Managing Post Retirement Risk
Some retirement benefits such as social security or pensions could stop if a spouse passes away. The role of life insurance, wills, estate plans, pension plans, annuities and other ways to manage the risk.
In retirement, you’ll face many personal and financial planning considerations—one of the most significant being the death of a spouse or partner. Cindy Levering, co-author of Managing Post-Retirement Risk, published by the Society of Actuaries, discusses this critical issue and the steps individuals can take to manage this risk.
Understanding the Financial Risk
Some income sources, like Social Security or traditional pension benefits, may stop after the death of a spouse or former spouse—depending on the options selected. That’s why it’s essential to make these choices before retirement, with a clear understanding of what will happen if one partner passes away.
If the spouse or partner was a caregiver, their passing might bring financial problems to the surviving spouse—especially if they have disabilities and now need to replace that caregiving support. On the other hand, if the surviving spouse was the caregiver, they might find daily life less difficult, as they no longer carry that responsibility.
Change in Household Finances
The assets and income once needed to support two people in a household now only need to support one. However, this doesn’t mean the expenses are cut in half. Many people assume that, but expenses typically drop to about 65% to 75%, not 50%.
Widows, in particular, often need more help than others. Many may not have family nearby to support them. It’s crucial to think about and plan for these things in advance so that if the event does occur, you know what to do—even while grieving.
Financial Tools to Manage Post-Retirement Risk
There are many financial vehicles available that can be used individually or in combination. These include:
- Life insurance
- Survivor income
- Social Security
- Traditional pension plans (making appropriate elections at retirement)
- Annuities
- Long-term care insurance (although the market is not as robust as it once was)
- Savings and investments
It’s important for both partners to know what they have in terms of savings and investments.

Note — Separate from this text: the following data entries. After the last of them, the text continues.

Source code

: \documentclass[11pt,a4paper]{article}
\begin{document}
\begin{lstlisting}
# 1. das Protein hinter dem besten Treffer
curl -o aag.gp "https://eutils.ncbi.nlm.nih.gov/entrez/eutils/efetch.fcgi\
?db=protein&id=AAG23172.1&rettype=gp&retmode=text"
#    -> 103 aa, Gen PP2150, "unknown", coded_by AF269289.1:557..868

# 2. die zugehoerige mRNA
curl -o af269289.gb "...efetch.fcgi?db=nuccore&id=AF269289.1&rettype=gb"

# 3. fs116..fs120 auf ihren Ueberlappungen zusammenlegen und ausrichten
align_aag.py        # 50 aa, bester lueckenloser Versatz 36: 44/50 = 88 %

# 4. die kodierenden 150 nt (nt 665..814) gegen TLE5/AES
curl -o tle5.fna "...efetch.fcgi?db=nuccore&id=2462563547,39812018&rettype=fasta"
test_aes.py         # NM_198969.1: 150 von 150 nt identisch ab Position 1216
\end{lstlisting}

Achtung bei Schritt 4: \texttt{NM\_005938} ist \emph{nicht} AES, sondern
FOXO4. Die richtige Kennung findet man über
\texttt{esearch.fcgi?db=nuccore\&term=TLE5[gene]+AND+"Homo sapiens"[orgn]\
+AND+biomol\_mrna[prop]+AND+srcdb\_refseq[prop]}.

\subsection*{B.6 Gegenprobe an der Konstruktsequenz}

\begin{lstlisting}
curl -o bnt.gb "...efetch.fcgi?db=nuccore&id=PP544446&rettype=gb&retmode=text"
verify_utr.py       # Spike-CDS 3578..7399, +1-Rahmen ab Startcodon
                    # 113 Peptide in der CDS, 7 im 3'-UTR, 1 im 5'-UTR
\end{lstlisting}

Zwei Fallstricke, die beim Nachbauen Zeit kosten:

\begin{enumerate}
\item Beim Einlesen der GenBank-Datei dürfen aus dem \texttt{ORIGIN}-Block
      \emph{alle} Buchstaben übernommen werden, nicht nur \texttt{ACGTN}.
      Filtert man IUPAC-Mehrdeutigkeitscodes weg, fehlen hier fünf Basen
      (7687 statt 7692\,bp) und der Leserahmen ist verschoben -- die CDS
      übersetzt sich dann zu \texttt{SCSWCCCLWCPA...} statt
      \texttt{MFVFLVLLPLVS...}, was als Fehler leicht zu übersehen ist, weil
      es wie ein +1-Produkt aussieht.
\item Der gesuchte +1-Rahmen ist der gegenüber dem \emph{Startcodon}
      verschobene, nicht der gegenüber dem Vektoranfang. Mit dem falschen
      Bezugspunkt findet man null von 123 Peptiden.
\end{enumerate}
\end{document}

Importance of Estate Planning
Wills and estate planning are also very important. You might want to have a trust set up. It’s also critical to keep beneficiary designations up to date.
Support from Family or Friends
Adult family members or friends may be able to help adjust to new circumstances by:
- Making financial changes
- Managing finances
- Assessing choices
- Providing care
Claiming Social Security Carefully
As mentioned earlier, married couples need to be very careful with their Social Security claiming strategies, including retirement dates and the options selected with regard to survivor benefits. It’s a complicated area with many moving parts.
Planning for Survivors with Limited Financial Capability
In cases where one partner managed the finances and the other had limited financial knowledge or ability, purchasing an annuity might be a good option. This can ensure steady income without the need to actively manage funds.
However, there are trade-offs—especially if that annuity ties up assets that might be needed in an emergency.
Final Thoughts
There’s a lot to think about when it comes to financial planning after the death of a spouse, but preparing ahead can make a real difference. As Cindy notes from personal experience, having these decisions made in advance helps during a time of grief and uncertainty.
“Having those things set and decided in advance makes a big difference in terms of managing the risk.”